Interestingly, as soon as the Cochrane review came out, my folks and I all received NHS-DoNotReply texts about wearing masks at the GP surgery. Our surgery had become pretty chilled about people not wearing them. Today my parents were ordered to put on masks before they walked in the door. The timing with the Cochrane review makes me think they’ve knee-jerk doubled down on their idiot fantasy. I wouldn’t be surprised if the people wearing masks aren’t doing mask porn videos or something on the internet. There seems to be a fetish thing about them.

Jabby Mcstiff
Jabby Mcstiff
3 years ago

This is a naive discussion regardless of where you stand on the issue and this is as clear as daylight. A person puts piece of cloth over their face, perhaps shoves it into their pocket and treats it not like it was a piece of protection but more like a throwaway talisman. It isn’t difficult to see that for most people it either made them feel safer, or feel like they were contributing to the common good but never were these people scrupulous about true infection control. Why pretend that there was ever a scientific pretext for this action and these mandates. This is very unobservant and if you are inclined to keep your eyes shut then you should examine your particular blindspot.

DomH75
3 years ago
Reply to  Jabby Mcstiff

What was enlightening was the ignorance about what masks do shown by alleged members of the medical profession in the below-the-line comments on the New York Times op-ed yesterday.

The remark that summed things up was along the lines of ‘Even if masks don’t work, you’re still selfish for not wearing one!’

Jabby Mcstiff
Jabby Mcstiff
3 years ago
Reply to  DomH75

It is an interesting remark. What does it say about the person who uttered it? Essentially it is a confession of utter irrationality and cultism. How can a person of distinction even enter such realms? On some level they have swallowed the nasty pill.
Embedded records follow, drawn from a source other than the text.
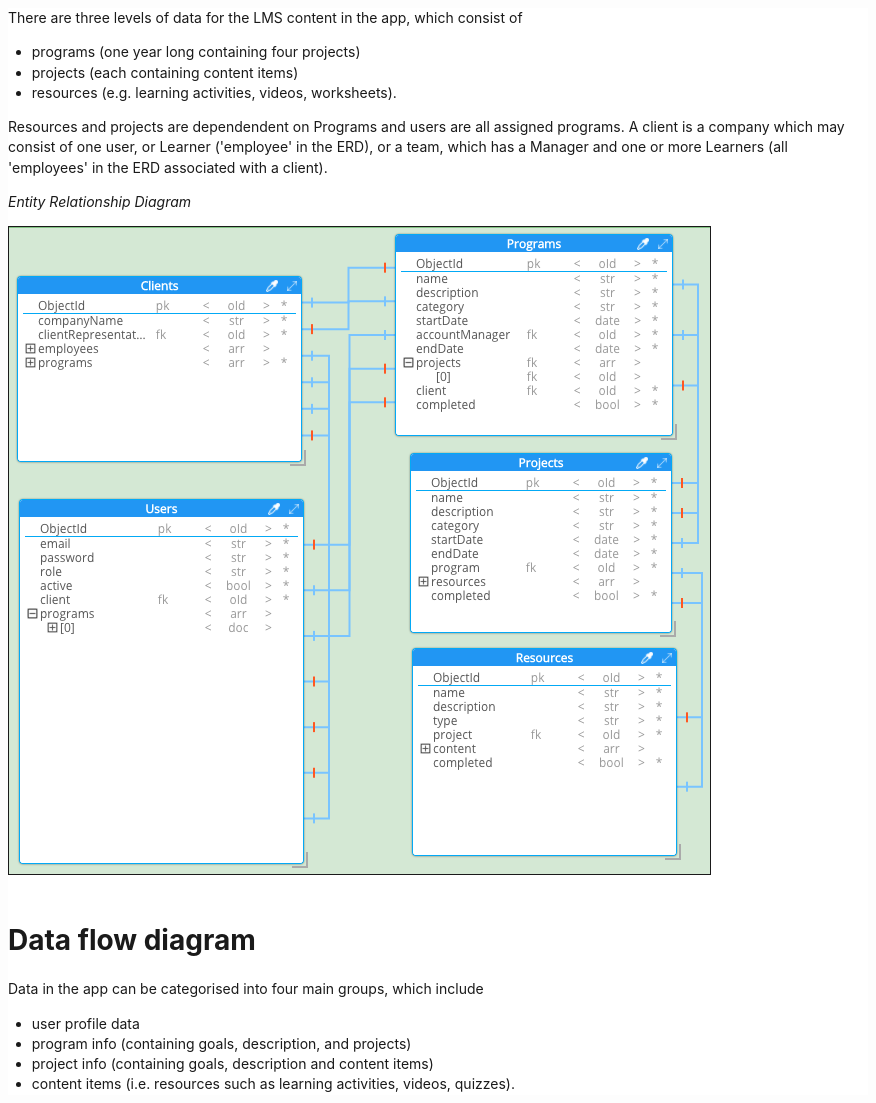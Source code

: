 There are three levels of data for the LMS content in the app, which consist of
- programs (one year long containing four projects)
- projects (each containing content items)
- resources (e.g. learning activities, videos, worksheets).

Resources and projects are dependendent on Programs and users are all assigned programs. A client is a company which may consist of one user, or Learner ('employee' in the ERD), or a team, which has a Manager and one or more Learners (all 'employees' in the ERD associated with a client). 

*Entity Relationship Diagram*

<img src='src/images/MERN_ERD.png' alt="Enterprise relationship diagram of LMS app" border="1" />

# Data flow diagram
Data in the app can be categorised into four main groups, which include
- user profile data
- program info (containing goals, description, and projects)
- project info (containing goals, description and content items)
- content items (i.e. resources such as learning activities, videos, quizzes).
This is a betrayal of one’s most important faculties and it is as if they are sacrificing it on a bonfire and doing so with delight.

LaptopMaestro
LaptopMaestro
3 years ago
Reply to  DomH75

When confronted with comments like “…Even if masks don’t work, you’re still selfish for not wearing one!…”, the correct response is to say, “Yes I am, so what?”, The same applies to being called a bigot, a transphobe or anything else that the insane left can think up.

Jabby Mcstiff
Jabby Mcstiff
3 years ago

It is nothing t6o me just stop acting and talking like you are fucking babies. You know the score and yet you take their utterances in good faith. No wonder they have you for breakfast. Please understand that we are moving into difficult times and if you carry on behaving like a naive prat then you will be treated as such, not by individuals but by reality. Nothing is coming back, nothing to be gained by hankering after the familiar. In the true time that is coming you are either selfless or you aren’t and if you aren’t then you will be cast aside.

True Spirit of America Party
True Spirit of America Party
3 years ago

BOOM. This goes to show who the real science deniers actually are, namely the CDC and anyone else who believes dogma dressed up as “science” over actual science. May their karma run over their dogma, lol.

GMO
GMO
3 years ago

At the start on the ‘Covid pandemic’ we were told to ‘follow the science’.

Now that the science has turned against them they ignore the science.

It seems like ideology trumps facts.